A Facebook group Feminists Against Vaccination have posted an anti-vaxx advert:
Their first injection was a vaccination. Protect your children from vaccinations. Vaccinations leave a lasting psychological belief that injecting is benefical. Studies have shown that children who are vaccinated are 85% more likely to inject heroin than those who are not. Vaccinations. Don't lose your child to drugs. Call 1-800-128-093 for more information. WWW.SOMETHINGAWFUL.COM
I think this advert is likely to be a hoax and/or satire - i.e. not merely factually incorrect, but posted as a joke - based on the following circumstantial evidence:
- Something Awful watermark (which doesn't prove it originated there)
- Phone number is too short for the North American Numbering Plan.
- Spelling error: "benefical".
- No anti-vaxx organisation name.
- The logo in the right corner is independently famous for being inappropriate.
- The premise that vaccinations leave a lasting psychological belief is extraordinary, and the huge size of the claimed effect is over the top.
None of this proves anything definitively.
I didn't spend enough time reading Feminists Against Vaccinations to confirm whether they posted this in good faith. (Poe's Law applies here.)
However, I have seen Facebook friends post it - not believing it was true, but thinking it was a genuine propaganda. This other source also seems to accept that this is genuine anti-vaxx propaganda.
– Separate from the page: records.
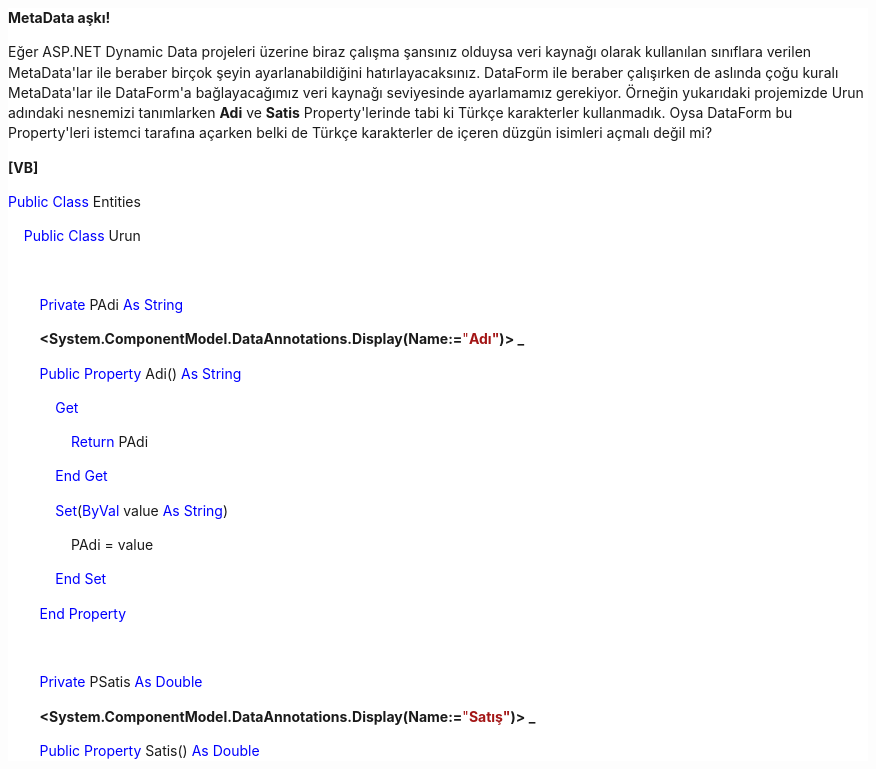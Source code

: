 **MetaData aşkı!**

Eğer ASP.NET Dynamic Data projeleri üzerine biraz çalışma şansınız
olduysa veri kaynağı olarak kullanılan sınıflara verilen MetaData'lar
ile beraber birçok şeyin ayarlanabildiğini hatırlayacaksınız. DataForm
ile beraber çalışırken de aslında çoğu kuralı MetaData'lar ile
DataForm'a bağlayacağımız veri kaynağı seviyesinde ayarlamamız
gerekiyor. Örneğin yukarıdaki projemizde Urun adındaki nesnemizi
tanımlarken **Adi** ve **Satis** Property'lerinde tabi ki Türkçe
karakterler kullanmadık. Oysa DataForm bu Property'leri istemci tarafına
açarken belki de Türkçe karakterler de içeren düzgün isimleri açmalı
değil mi?

**[VB]**

<span style="color: blue;">Public</span> <span
style="color: blue;">Class</span> Entities

    <span style="color: blue;">Public</span> <span
style="color: blue;">Class</span> Urun

 

        <span style="color: blue;">Private</span> PAdi <span
style="color: blue;">As</span> <span style="color: blue;">String</span>

        **\<System.ComponentModel.DataAnnotations.Display(Name:=**<span
style="color: #a31515;">"**Adı"**</span>**)\> \_**

        <span style="color: blue;">Public</span> <span
style="color: blue;">Property</span> Adi() <span
style="color: blue;">As</span> <span style="color: blue;">String</span>

            <span style="color: blue;">Get</span>

                <span style="color: blue;">Return</span> PAdi

            <span style="color: blue;">End</span> <span
style="color: blue;">Get</span>

            <span style="color: blue;">Set</span>(<span
style="color: blue;">ByVal</span> value <span
style="color: blue;">As</span> <span style="color: blue;">String</span>)

                PAdi = value

            <span style="color: blue;">End</span> <span
style="color: blue;">Set</span>

        <span style="color: blue;">End</span> <span
style="color: blue;">Property</span>

 

        <span style="color: blue;">Private</span> PSatis <span
style="color: blue;">As</span> <span style="color: blue;">Double</span>

        **\<System.ComponentModel.DataAnnotations.Display(Name:=**<span
style="color: #a31515;">"**Satış"**</span>**)\> \_**

        <span style="color: blue;">Public</span> <span
style="color: blue;">Property</span> Satis() <span
style="color: blue;">As</span> <span style="color: blue;">Double</span>
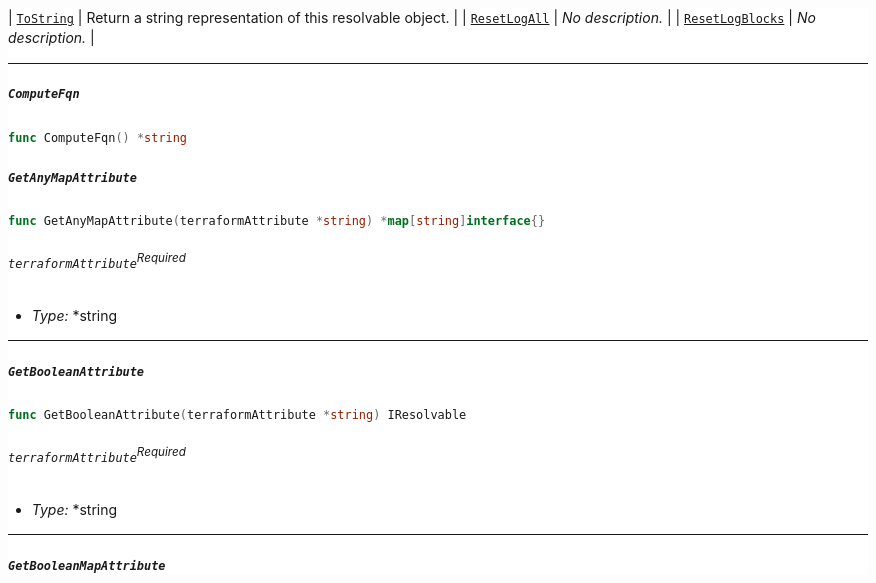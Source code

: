 | <code><a href="#@cdktf/provider-cloudflare.zeroTrustGatewayLogging.ZeroTrustGatewayLoggingSettingsByRuleTypeHttpOutputReference.toString">ToString</a></code> | Return a string representation of this resolvable object. |
| <code><a href="#@cdktf/provider-cloudflare.zeroTrustGatewayLogging.ZeroTrustGatewayLoggingSettingsByRuleTypeHttpOutputReference.resetLogAll">ResetLogAll</a></code> | *No description.* |
| <code><a href="#@cdktf/provider-cloudflare.zeroTrustGatewayLogging.ZeroTrustGatewayLoggingSettingsByRuleTypeHttpOutputReference.resetLogBlocks">ResetLogBlocks</a></code> | *No description.* |

---

##### `ComputeFqn` <a name="ComputeFqn" id="@cdktf/provider-cloudflare.zeroTrustGatewayLogging.ZeroTrustGatewayLoggingSettingsByRuleTypeHttpOutputReference.computeFqn"></a>

```go
func ComputeFqn() *string
```

##### `GetAnyMapAttribute` <a name="GetAnyMapAttribute" id="@cdktf/provider-cloudflare.zeroTrustGatewayLogging.ZeroTrustGatewayLoggingSettingsByRuleTypeHttpOutputReference.getAnyMapAttribute"></a>

```go
func GetAnyMapAttribute(terraformAttribute *string) *map[string]interface{}
```

###### `terraformAttribute`<sup>Required</sup> <a name="terraformAttribute" id="@cdktf/provider-cloudflare.zeroTrustGatewayLogging.ZeroTrustGatewayLoggingSettingsByRuleTypeHttpOutputReference.getAnyMapAttribute.parameter.terraformAttribute"></a>

- *Type:* *string

---

##### `GetBooleanAttribute` <a name="GetBooleanAttribute" id="@cdktf/provider-cloudflare.zeroTrustGatewayLogging.ZeroTrustGatewayLoggingSettingsByRuleTypeHttpOutputReference.getBooleanAttribute"></a>

```go
func GetBooleanAttribute(terraformAttribute *string) IResolvable
```

###### `terraformAttribute`<sup>Required</sup> <a name="terraformAttribute" id="@cdktf/provider-cloudflare.zeroTrustGatewayLogging.ZeroTrustGatewayLoggingSettingsByRuleTypeHttpOutputReference.getBooleanAttribute.parameter.terraformAttribute"></a>

- *Type:* *string

---

##### `GetBooleanMapAttribute` <a name="GetBooleanMapAttribute" id="@cdktf/provider-cloudflare.zeroTrustGatewayLogging.ZeroTrustGatewayLoggingSettingsByRuleTypeHttpOutputReference.getBooleanMapAttribute"></a>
My motivation: It would be nice to have a definitive takedown, here at Skeptics.SE, to show that this is not genuine anti-vaxx propaganda, so I can link to it the next time I see this on Facebook. Is there evidence that this is a hoax originating from Something Awful, rather than from an anti-vaxx organisation? As a good skeptic, however, I try to keep an open mind to the evidence. If people can demonstrate that it is a real advert, that would be a good answer. If they can further show that there are high-quality studies showing this effect, I would be flabberghasted, and willing to change my mind about vaccine risks.